While cost of serve the model will be higher, there is also a much higher conversion for genAI ads. GenAI based search with ads supporting it is a viable business model. The problem is that Apple won’t allow these to be served in their personal assistant with 0 control and the massive data privacy issues.
虽然提供模型的成本会更高,但genAI广告的转化率也会更高。支持广告的基于genAI的搜索是一个可行的商业模型。问题在于,苹果不会允许这些广告在他们的个人助理上以零控制权和巨大的数据隐私问题出现。
As such, there won’t be an associate revenue stream for their provider to offset the service being offered for free. If that’s the case, then Apple is is in a pickle. The service has to paid for the provider to make money and one which Apple takes a cut.
因此,他们的提供商不会有关联的收入流来抵消免费提供的服务。如果是这样,苹果就陷入了困境。服务必须由提供商支付以赚钱,并且苹果能从中分一杯羹。

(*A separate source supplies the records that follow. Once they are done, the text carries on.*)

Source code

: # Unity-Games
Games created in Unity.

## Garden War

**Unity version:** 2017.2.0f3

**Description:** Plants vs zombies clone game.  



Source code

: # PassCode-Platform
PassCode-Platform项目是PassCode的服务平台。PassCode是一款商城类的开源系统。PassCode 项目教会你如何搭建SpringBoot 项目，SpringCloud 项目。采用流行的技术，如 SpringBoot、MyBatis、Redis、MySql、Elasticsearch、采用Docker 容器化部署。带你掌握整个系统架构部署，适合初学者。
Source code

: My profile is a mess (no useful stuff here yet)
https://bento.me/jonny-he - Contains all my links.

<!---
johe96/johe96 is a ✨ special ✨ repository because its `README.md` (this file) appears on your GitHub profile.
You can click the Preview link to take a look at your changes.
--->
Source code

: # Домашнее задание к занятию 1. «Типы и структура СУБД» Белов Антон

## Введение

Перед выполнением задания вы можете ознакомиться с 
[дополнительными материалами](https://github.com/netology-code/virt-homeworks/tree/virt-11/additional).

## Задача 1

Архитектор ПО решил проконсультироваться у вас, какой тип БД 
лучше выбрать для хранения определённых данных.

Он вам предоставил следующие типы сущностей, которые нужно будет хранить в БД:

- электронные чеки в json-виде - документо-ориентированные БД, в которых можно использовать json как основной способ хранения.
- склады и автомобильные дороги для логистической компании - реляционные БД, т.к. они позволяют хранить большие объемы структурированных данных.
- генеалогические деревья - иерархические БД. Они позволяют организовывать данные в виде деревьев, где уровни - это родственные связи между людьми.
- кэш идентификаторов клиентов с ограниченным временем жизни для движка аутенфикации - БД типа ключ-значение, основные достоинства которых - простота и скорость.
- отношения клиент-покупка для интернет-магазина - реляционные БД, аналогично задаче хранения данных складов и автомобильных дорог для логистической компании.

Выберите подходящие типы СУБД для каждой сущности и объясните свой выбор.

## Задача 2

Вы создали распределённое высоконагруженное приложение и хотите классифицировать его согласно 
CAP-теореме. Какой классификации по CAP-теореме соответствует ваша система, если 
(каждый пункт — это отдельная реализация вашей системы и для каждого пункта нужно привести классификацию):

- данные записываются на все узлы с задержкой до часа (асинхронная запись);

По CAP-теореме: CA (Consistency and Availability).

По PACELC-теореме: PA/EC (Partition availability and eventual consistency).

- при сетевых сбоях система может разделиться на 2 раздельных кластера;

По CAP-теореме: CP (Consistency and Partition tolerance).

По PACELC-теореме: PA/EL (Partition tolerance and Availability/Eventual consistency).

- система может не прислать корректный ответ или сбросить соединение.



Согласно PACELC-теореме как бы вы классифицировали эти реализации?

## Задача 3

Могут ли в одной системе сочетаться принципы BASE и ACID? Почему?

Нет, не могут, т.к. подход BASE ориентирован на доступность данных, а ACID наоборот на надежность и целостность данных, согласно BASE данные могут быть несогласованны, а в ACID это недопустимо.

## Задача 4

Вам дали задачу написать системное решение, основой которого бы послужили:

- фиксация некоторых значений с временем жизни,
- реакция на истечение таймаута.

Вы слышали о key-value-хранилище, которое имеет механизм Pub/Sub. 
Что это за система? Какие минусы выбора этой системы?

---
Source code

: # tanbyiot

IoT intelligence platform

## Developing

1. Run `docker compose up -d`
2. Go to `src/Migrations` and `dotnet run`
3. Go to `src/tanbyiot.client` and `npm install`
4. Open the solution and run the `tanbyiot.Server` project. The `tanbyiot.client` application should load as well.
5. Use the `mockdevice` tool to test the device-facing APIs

A purely paid subscription to an OpenAI or Google with revenue share is also not an option as that would relinquish too much control. Instead Apple can juice short term and long term revenue with these features. They can push it by offering it for free to all purchasers of the new Pro series iPhone for a period of time. Furthermore they can offer it as part of a more expensive Apple One subscription. On the back end, Apple can kick off some money to OpenAI or Google in the form of usage based pricing that is priced lower than the API is due to the volume deal.
单纯的向OpenAI或谷歌支付订阅费用并分享收入也不是一个选项,因为这将放弃太多控制权。相反,苹果可以通过这些功能增加短期和长期收入。他们可以通过向所有新款Pro系列iPhone的购买者免费提供一段时间来推动它。此外,他们可以将其作为更昂贵的Apple One订阅的一部分提供。在后端,苹果可以通过基于使用量的定价向OpenAI或谷歌支付一些钱,这个价格由于批量交易而低于API应有的价格。
When this launches, Apple will likely receive a huge flux of customer trying it out and that will put a lot of pressure on AI infrastructure. Now, OpenAI and Google have to build to be ready for that massive influx of traffic. There will be a huge spike, the question is what is retention, but regardless the AI hardware must be in place for the spike of usage.
当这个服务启动时,苹果很可能会收到大量尝试使用的客户,这将给AI基础设施带来很大压力。现在,OpenAI和谷歌必须建设好,准备迎接这大量的流量。将会有一个巨大的激增,问题是用户留存率如何,但无论如何,在使用高峰期,必须有相应的AI硬件到位。